Medford/Somerville, Mass. [07.28.10] In the wake of the massive oil spill in the Gulf of Mexico, quick-fix energy policy changes might be politically tempting but would be wrong-headed, say Tufts experts.
"There's a knee-jerk reaction to think we have to immediately change our energy policy fundamentally because of this," says Jeffrey Zabel, an environmental economist in the School of Arts and Sciences. "That's not the right way to go about this."
The government should view the oil industry as it does the airline industry: an overall safe enterprise that infrequently has major accidents, says Bruce Everett, an adjunct associate professor of international business at the Fletcher School who has worked in the energy industry for more than 30 years, including as an executive at ExxonMobil.
Accidents in the airline industry, he explains, are assessed on whether they were the result of a systemic failure, in which case the system is reviewed and improved, or an isolated problem.
"We don't shut down the air traffic system when there's a crash until we figure out what happened," says Everett. "We need the oil supply system. It's a human system, and once in a while we're going to have failures. If we let professionals figure out what happened in this particular case and we try to make sure that that thing doesn't happen again-and we keep doing that every time there's an incident-then you make the system safer over the time."
Everett and Zabel agree that while alternative energy sources are desirable, the reality is that right now, the country is dependent on oil.
"Our alternative is to make the system we have better, and that seems to me to be the best way to look at this oil spill," says Everett, who blogs about energy at energymyth.com.
"Hopefully, we'll start thinking more seriously about alternative sources of energy, but the ability [of the country] to replace oil in the short term is close to zero at this point," says Zabel.
Time for Change?
Zabel doubts the oil spill will prompt voters to urge the government to get serious about exploring alternative energy sources or enacting conservation legislation-that might mean higher-priced gasoline and a less car-centric culture.
Americans "are not willing to pay the true cost of what gasoline really is," says Zabel. "In Europe, they have prices much higher than ours, and the [gasoline] taxes are much higher than ours. They've come to terms with that. If you tried to do that here, people would go ballistic."
And in Europe, Everett says, people aren't driving big, gas-guzzling vehicles. But they aren't driving electric cars either. "They're driving smaller gasoline vehicles, and they drive less than we do.
"We use, in the U.S., a trillion dollars a year worth of petroleum products," Everett notes. "If we were to say, 'I don't like oil. I'll be happy to take something that's twice as expensive,' that would cost you a trillion dollars a year. "The result of that, he adds, would probably be less mobility, not more advanced fuel technologies.
Zabel and Everett both say it would be a mistake to make sweeping policy decisions in the wake of the Gulf spill.

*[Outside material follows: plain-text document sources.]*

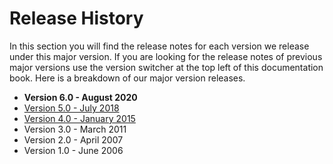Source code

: # Release History

In this section you will find the release notes for each version we release under this major version. If you are looking for the release notes of previous major versions use the version switcher at the top left of this documentation book. Here is a breakdown of our major version releases.

* **Version 6.0 - August 2020**
* [Version 5.0 - July 2018](https://wirebox.ortusbooks.com/v/5.x/)
* [Version 4.0 - January 2015](https://wirebox.ortusbooks.com/v/2.x/)
* Version 3.0 - March 2011
* Version 2.0 - April 2007
* Version 1.0 - June 2006

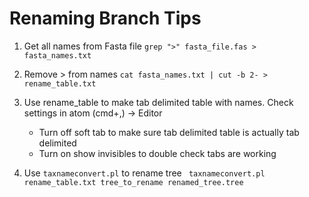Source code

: # Renaming Branch Tips

1. Get all names from Fasta file
`grep ">" fasta_file.fas > fasta_names.txt`

2. Remove > from names
`cat fasta_names.txt | cut -b 2- > rename_table.txt`

3. Use rename_table to make tab delimited table with names.
Check settings in atom (cmd+,) -> Editor
	* Turn off soft tab to make sure tab delimited table is actually tab delimited
	* Turn on show invisibles to double check tabs are working

4. Use `taxnameconvert.pl` to rename tree
` taxnameconvert.pl rename_table.txt tree_to_rename renamed_tree.tree`
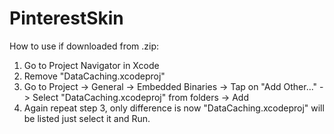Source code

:# PinterestSkin

How to use if downloaded from .zip:
1. Go to Project Navigator in Xcode
2. Remove "DataCaching.xcodeproj"
3. Go to Project -> General -> Embedded Binaries -> Tap on "Add Other..." -> Select "DataCaching.xcodeproj" from folders -> Add
4. Again repeat step 3, only difference is now "DataCaching.xcodeproj" will be listed just select it and Run.
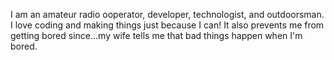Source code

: I am an amateur radio ooperator, developer, technologist, and outdoorsman.  I love coding and making things just because I can!  It also prevents me from getting bored since...my wife tells me that bad things happen when I'm bored.

<!---
n8jja/n8jja is a ✨ special ✨ repository because its `README.md` (this file) appears on your GitHub profile.
You can click the Preview link to take a look at your changes.
--->
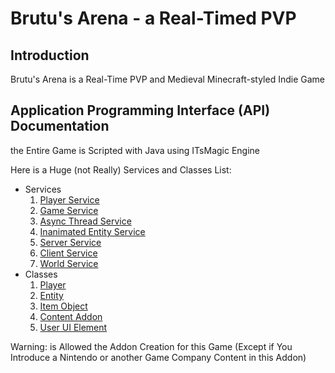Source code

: # Brutu's Arena - a Real-Timed PVP

## Introduction
Brutu's Arena is a Real-Time PVP and Medieval Minecraft-styled Indie Game

## Application Programming Interface (API) Documentation
the Entire Game is Scripted with Java using ITsMagic Engine

Here is a Huge (not Really) Services and Classes List:
- Services
	1. [Player Service](https://github.com/Brutu-s-Arena-Team/Game-Scripts/blob/main/docs/PlayerService.md)
	2. [Game Service]()
	3. [Async Thread Service]()
	4. [Inanimated Entity Service]()
	5. [Server Service]()
	6. [Client Service]()
	7. [World Service]()
- Classes
 	1. [Player](https://github.com/Brutu-s-Arena-Team/Game-Scripts/blob/main/scripts/Player.java)
	2. [Entity](https://github.com/Brutu-s-Arena-Team/Game-Scripts/blob/main/scripts/Entity.java)
	3. [Item Object]()
	4. [Content Addon]()
	5. [User UI Element]()

Warning: is Allowed the Addon Creation for this Game (Except if You Introduce a Nintendo or another Game Company Content in this Addon)
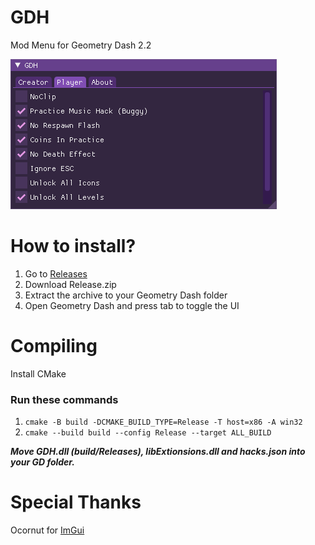 # GDH

Mod Menu for Geometry Dash 2.2

![In Game Screenshot](assets/menu.png)

# How to install?

1. Go to [Releases](https://github.com/TobyAdd/GDH/releases/latest)
2. Download Release.zip
3. Extract the archive to your Geometry Dash folder
4. Open Geometry Dash and press tab to toggle the UI

# Compiling

Install CMake

### Run these commands

1. `cmake -B build -DCMAKE_BUILD_TYPE=Release -T host=x86 -A win32`
2. `cmake --build build --config Release --target ALL_BUILD`

**_Move GDH.dll (build/Releases), libExtionsions.dll and hacks.json into your GD folder._**

# Special Thanks

Ocornut for [ImGui](https://github.com/ocornut/imgui)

"If all we do is stop drilling offshore, then whatever oil we don't produce offshore we will import," says Everett. "Historically, tankers are much more dangerous in terms of the risk for oil spills than fixed facilities, because tankers are moving around and they run into things."
Another factor to consider, adds Everett, is where we drill. "One of the reasons the industry drills in the deep offshore is that is regarded as safer than drilling near the land. If we need the oil and we're uncomfortable [drilling] in five to ten thousand feet of water, maybe it would be better to [consider] drilling in shallower water or drilling on land," he says.